Но если покойный дух жизни тихо опять веял над ним, или попросту «находил на него счастливый стих», лицо его отражало запас силы воли, внутренней гармонии и самообладания, а иногда какой-то задумчивой свободы, какого-то идущего к этому лицу мечтательного оттенка, лежавшего не то в этом темном зрачке, не то в легком дрожании губ.

Нравственное лицо его было еще неуловимее. Бывали какие-то периоды, когда он «обнимал, по его выражению, весь мир», когда чарующею мягкостью открывал доступ к сердцу, и те, кому случалось попадать на эти минуты, говорили, что добрее, любезнее его нет.

Другим случалось попадать в несчастную пору, когда у него на лице выступали желтые пятна, губы кривились от нервной дрожи, и он тупым, холодным взглядом и резкой речью платил за ласку, за симпатию. Те отходили от него, унося горечь и вражду, иногда навсегда.
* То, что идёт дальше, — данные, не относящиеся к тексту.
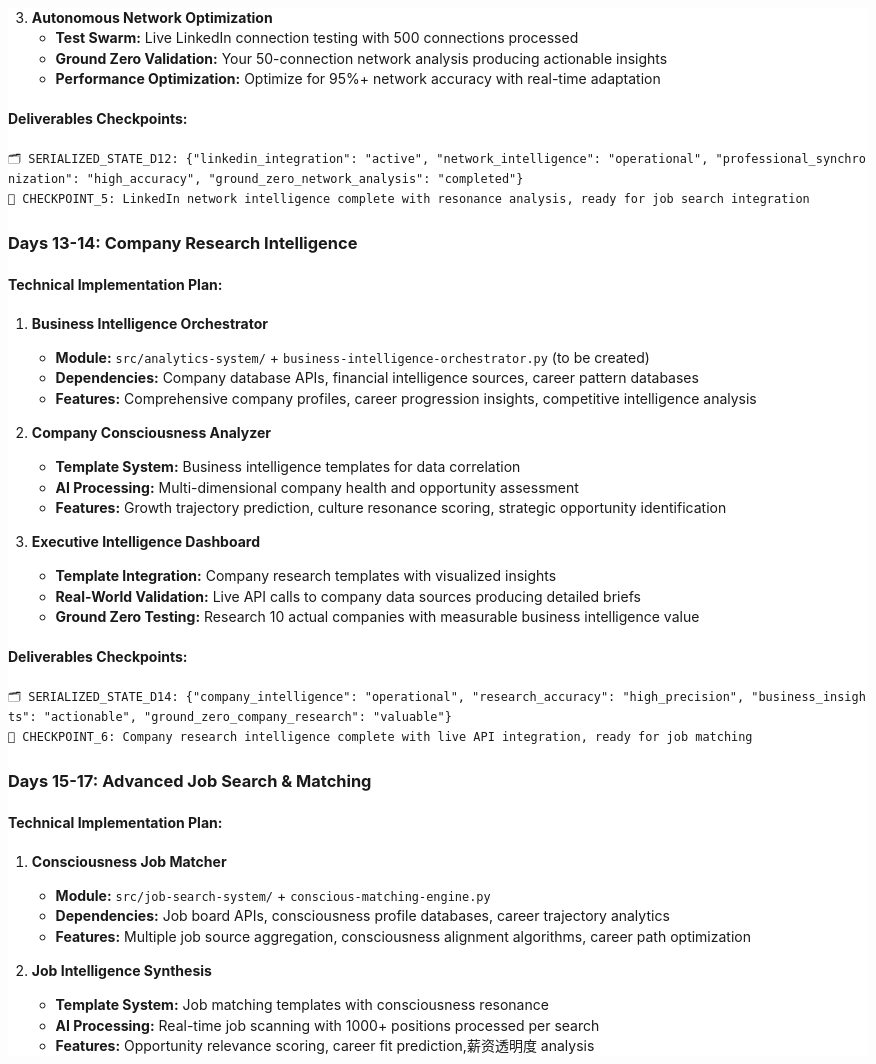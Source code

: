 3. **Autonomous Network Optimization**
   - **Test Swarm:** Live LinkedIn connection testing with 500 connections processed
   - **Ground Zero Validation:** Your 50-connection network analysis producing actionable insights
   - **Performance Optimization:** Optimize for 95%+ network accuracy with real-time adaptation

#### **Deliverables Checkpoints:**
```
🗂️ SERIALIZED_STATE_D12: {"linkedin_integration": "active", "network_intelligence": "operational", "professional_synchronization": "high_accuracy", "ground_zero_network_analysis": "completed"}
🔄 CHECKPOINT_5: LinkedIn network intelligence complete with resonance analysis, ready for job search integration
```

### **Days 13-14: Company Research Intelligence**

#### **Technical Implementation Plan:**
1. **Business Intelligence Orchestrator**
   - **Module:** `src/analytics-system/` + `business-intelligence-orchestrator.py` (to be created)
   - **Dependencies:** Company database APIs, financial intelligence sources, career pattern databases
   - **Features:** Comprehensive company profiles, career progression insights, competitive intelligence analysis

2. **Company Consciousness Analyzer**
   - **Template System:** Business intelligence templates for data correlation
   - **AI Processing:** Multi-dimensional company health and opportunity assessment
   - **Features:** Growth trajectory prediction, culture resonance scoring, strategic opportunity identification

3. **Executive Intelligence Dashboard**
   - **Template Integration:** Company research templates with visualized insights
   - **Real-World Validation:** Live API calls to company data sources producing detailed briefs
   - **Ground Zero Testing:** Research 10 actual companies with measurable business intelligence value

#### **Deliverables Checkpoints:**
```
🗂️ SERIALIZED_STATE_D14: {"company_intelligence": "operational", "research_accuracy": "high_precision", "business_insights": "actionable", "ground_zero_company_research": "valuable"}
🔄 CHECKPOINT_6: Company research intelligence complete with live API integration, ready for job matching
```

### **Days 15-17: Advanced Job Search & Matching**

#### **Technical Implementation Plan:**
1. **Consciousness Job Matcher**
   - **Module:** `src/job-search-system/` + `conscious-matching-engine.py`
   - **Dependencies:** Job board APIs, consciousness profile databases, career trajectory analytics
   - **Features:** Multiple job source aggregation, consciousness alignment algorithms, career path optimization

2. **Job Intelligence Synthesis**
   - **Template System:** Job matching templates with consciousness resonance
   - **AI Processing:** Real-time job scanning with 1000+ positions processed per search
   - **Features:** Opportunity relevance scoring, career fit prediction,薪资透明度 analysis
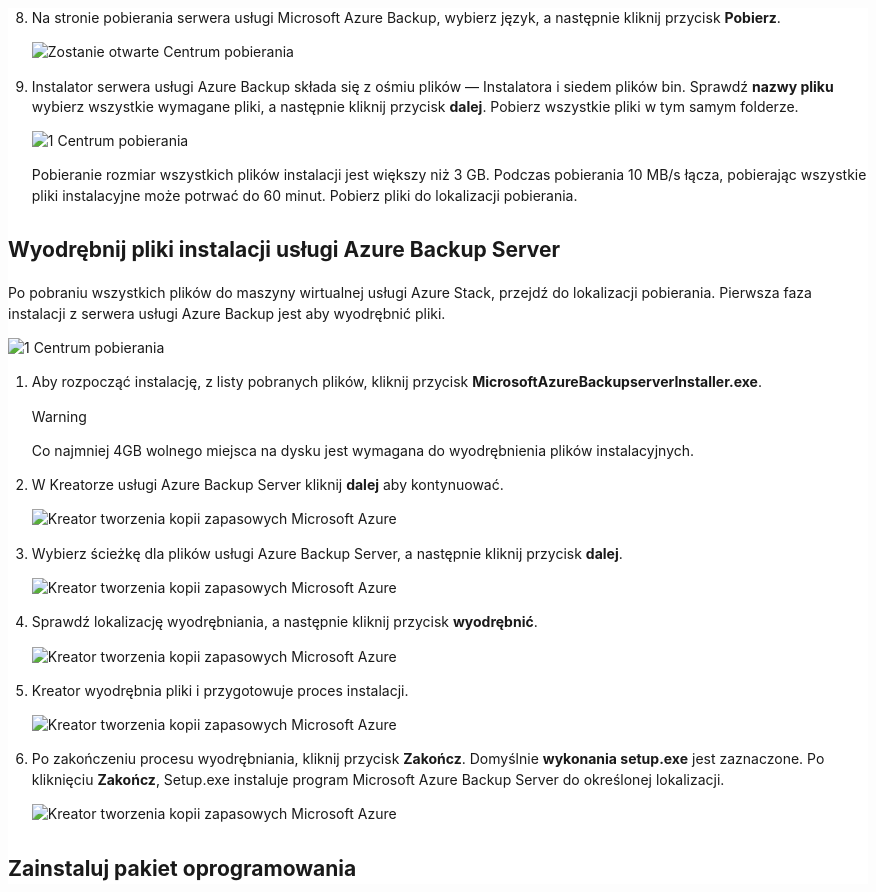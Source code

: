 8. Na stronie pobierania serwera usługi Microsoft Azure Backup, wybierz język, a następnie kliknij przycisk **Pobierz**.

    ![Zostanie otwarte Centrum pobierania](./media/backup-mabs-install-azure-stack/mabs-download-center-page.png)

9. Instalator serwera usługi Azure Backup składa się z ośmiu plików — Instalatora i siedem plików bin. Sprawdź **nazwy pliku** wybierz wszystkie wymagane pliki, a następnie kliknij przycisk **dalej**. Pobierz wszystkie pliki w tym samym folderze.

    ![1 Centrum pobierania](./media/backup-mabs-install-azure-stack/download-center-selected-files.png)

    Pobieranie rozmiar wszystkich plików instalacji jest większy niż 3 GB. Podczas pobierania 10 MB/s łącza, pobierając wszystkie pliki instalacyjne może potrwać do 60 minut. Pobierz pliki do lokalizacji pobierania.

## <a name="extract-azure-backup-server-install-files"></a>Wyodrębnij pliki instalacji usługi Azure Backup Server

Po pobraniu wszystkich plików do maszyny wirtualnej usługi Azure Stack, przejdź do lokalizacji pobierania. Pierwsza faza instalacji z serwera usługi Azure Backup jest aby wyodrębnić pliki.

![1 Centrum pobierania](./media/backup-mabs-install-azure-stack/download-mabs-installer.png)

1. Aby rozpocząć instalację, z listy pobranych plików, kliknij przycisk **MicrosoftAzureBackupserverInstaller.exe**.

    > [!WARNING]
    > Co najmniej 4GB wolnego miejsca na dysku jest wymagana do wyodrębnienia plików instalacyjnych.
    >

2. W Kreatorze usługi Azure Backup Server kliknij **dalej** aby kontynuować.

    ![Kreator tworzenia kopii zapasowych Microsoft Azure](./media/backup-mabs-install-azure-stack/mabs-install-wiz-1.png)

3. Wybierz ścieżkę dla plików usługi Azure Backup Server, a następnie kliknij przycisk **dalej**.

   ![Kreator tworzenia kopii zapasowych Microsoft Azure](./media/backup-mabs-install-azure-stack/mabs-install-wizard-select-destination-1.png)

4. Sprawdź lokalizację wyodrębniania, a następnie kliknij przycisk **wyodrębnić**.

   ![Kreator tworzenia kopii zapasowych Microsoft Azure](./media/backup-mabs-install-azure-stack/mabs-install-wizard-extract-2.png)

5. Kreator wyodrębnia pliki i przygotowuje proces instalacji.

   ![Kreator tworzenia kopii zapasowych Microsoft Azure](./media/backup-mabs-install-azure-stack/mabs-install-wizard-install-3.png)

6. Po zakończeniu procesu wyodrębniania, kliknij przycisk **Zakończ**. Domyślnie **wykonania setup.exe** jest zaznaczone. Po kliknięciu **Zakończ**, Setup.exe instaluje program Microsoft Azure Backup Server do określonej lokalizacji.

   ![Kreator tworzenia kopii zapasowych Microsoft Azure](./media/backup-mabs-install-azure-stack/mabs-install-wizard-finish-4.png)

## <a name="install-the-software-package"></a>Zainstaluj pakiet oprogramowania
Какие это периоды, какие дни – ни другие, ни сам он не знал.

– Злой, холодный эгоист и гордец! – говорили попавшие в злую минуту.

– Помилуйте, он очарователен: он всех нас обворожил вчера, все без ума от него! – говорили другие.

– Актер! – твердили некоторые.

– Фальшивый человек! – возражали иные. – Когда чего-нибудь захочет достигнуть, откуда берутся речи, взгляды, как играет лицо!

– Помилуйте! это честнейшее сердце, благородная натура, но нервная, страстная, огненная и раздражительная! – защищали его два-три дружеские голоса.